Mercy Wong has big dreams, hoping to become a successful businesswoman who earns enough to move her family out of their tight Chinatown quarters. In the San Francisco of 1906, this dream seems near enough to impossible, but Mercy’s resourcefulness earns her a place at St. Clare’s Boarding School, one of the most respected girls’ schools in the country. Mercy soon learns that making it into St. Clare’s is only the beginning of her troubles as she faces the prejudices of her classmates, the pain of leaving her family behind in Chinatown, and – worst of all – the horrific earthquake that threatens to tear the city apart.

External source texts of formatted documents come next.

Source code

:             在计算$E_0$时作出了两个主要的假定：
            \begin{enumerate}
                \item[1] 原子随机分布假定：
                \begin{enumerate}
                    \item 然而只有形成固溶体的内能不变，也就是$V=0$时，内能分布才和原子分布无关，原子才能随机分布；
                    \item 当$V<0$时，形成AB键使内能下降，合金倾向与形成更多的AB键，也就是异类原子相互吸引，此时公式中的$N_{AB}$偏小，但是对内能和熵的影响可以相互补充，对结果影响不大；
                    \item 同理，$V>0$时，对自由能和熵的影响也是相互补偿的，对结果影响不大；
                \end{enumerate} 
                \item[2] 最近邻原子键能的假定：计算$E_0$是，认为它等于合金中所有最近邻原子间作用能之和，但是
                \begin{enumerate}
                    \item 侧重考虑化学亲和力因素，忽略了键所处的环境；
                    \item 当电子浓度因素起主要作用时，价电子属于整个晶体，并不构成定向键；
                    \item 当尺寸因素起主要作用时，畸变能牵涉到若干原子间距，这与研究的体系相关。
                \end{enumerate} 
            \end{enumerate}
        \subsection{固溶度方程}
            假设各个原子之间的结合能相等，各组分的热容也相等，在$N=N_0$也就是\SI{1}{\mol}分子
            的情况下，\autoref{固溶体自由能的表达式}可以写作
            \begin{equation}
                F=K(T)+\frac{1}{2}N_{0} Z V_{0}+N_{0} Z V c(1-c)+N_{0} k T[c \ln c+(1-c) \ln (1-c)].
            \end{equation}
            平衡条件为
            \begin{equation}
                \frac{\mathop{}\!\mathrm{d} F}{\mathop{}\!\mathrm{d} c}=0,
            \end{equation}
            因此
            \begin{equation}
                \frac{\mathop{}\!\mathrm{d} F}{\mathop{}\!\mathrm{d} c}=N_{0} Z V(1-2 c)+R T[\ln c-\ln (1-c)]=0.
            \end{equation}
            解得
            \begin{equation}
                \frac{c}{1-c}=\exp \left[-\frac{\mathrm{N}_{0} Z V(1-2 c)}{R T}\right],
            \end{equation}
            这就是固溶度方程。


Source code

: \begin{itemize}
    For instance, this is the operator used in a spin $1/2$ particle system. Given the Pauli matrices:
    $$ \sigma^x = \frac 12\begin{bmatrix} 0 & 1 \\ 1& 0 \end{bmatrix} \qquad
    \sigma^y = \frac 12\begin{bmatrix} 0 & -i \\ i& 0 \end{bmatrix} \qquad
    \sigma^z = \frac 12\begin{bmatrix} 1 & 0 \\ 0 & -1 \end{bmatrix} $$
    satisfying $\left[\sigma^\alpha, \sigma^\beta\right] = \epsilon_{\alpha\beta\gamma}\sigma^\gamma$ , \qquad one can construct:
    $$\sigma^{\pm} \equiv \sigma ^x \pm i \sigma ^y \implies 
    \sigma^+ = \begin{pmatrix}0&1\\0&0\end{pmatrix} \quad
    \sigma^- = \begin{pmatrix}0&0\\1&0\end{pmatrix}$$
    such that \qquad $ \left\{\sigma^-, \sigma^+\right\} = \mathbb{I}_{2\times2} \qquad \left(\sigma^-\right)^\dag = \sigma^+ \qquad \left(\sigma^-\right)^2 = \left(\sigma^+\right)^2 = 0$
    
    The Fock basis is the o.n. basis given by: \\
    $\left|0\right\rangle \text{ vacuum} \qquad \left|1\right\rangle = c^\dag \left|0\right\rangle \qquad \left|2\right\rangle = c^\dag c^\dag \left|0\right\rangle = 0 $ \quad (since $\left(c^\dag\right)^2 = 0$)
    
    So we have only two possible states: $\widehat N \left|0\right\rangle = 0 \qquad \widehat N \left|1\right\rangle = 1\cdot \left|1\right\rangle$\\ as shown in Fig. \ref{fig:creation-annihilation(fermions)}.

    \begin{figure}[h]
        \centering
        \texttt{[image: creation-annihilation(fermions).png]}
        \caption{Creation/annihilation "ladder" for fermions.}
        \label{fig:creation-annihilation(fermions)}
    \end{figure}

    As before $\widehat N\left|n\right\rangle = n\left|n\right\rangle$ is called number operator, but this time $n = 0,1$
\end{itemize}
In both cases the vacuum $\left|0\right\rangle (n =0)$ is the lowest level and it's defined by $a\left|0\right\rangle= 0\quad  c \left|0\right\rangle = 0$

I was absorbed by this book from the very beginning. Author Stacey Lee has crafted a historical YA novel so lively that it practically jumps off of the page. Mercy herself – with the “bossy cheekbones” she inherits from her mother – is particularly vivid and endearing. I was continually impressed with her ingenuity, bravery, and loyalty to her family. Mercy felt real to me, and not only would I be happy to read more about her…I also want to be her friend.
Lee rounds out Mercy’s story with an equally delightful cast of supporting characters. The girls of St. Clare’s, from bitter, neglected Elodie to defiant and clever Francesca, are expertly drawn. I felt almost as though I was reading a new and more exciting retelling of A Little Princess, except instead of Sarah’s father regaining his memory and saving the day at the last minute, Mercy manages to move mountains all on her own. Also a delight is Tom, Mercy’s childhood friend and (worthy) crush. I loved how Lee managed to build a whole history between these two characters without Tom even having to be in the story that much. After all, boys are all well and good, but I’d rather read about Mercy’s exploits in striving for a better life than her mooning over a boy. The amount and intensity of their romance was just right.
Of course, the story soon changes from a tension-filled boarding school drama to a disaster survival story after a historic earthquake destroys much of the city. Lee’s depiction of the event isn’t saccharine or sugar-coated; Mercy and the other girls experience real losses in the aftereffects of the disaster. Their ability to overcome both their differences and society’s expectations of them in order to help other survivors of the quake forms the emotional crux of the story.
Outrun the Moon is a story about believing in yourself against all odds, and a nice reminder that sometimes, all the hard work you’ve done will pay off. I will definitely be recommending this book to my friends!
A copy of this book was provided by the publisher for review.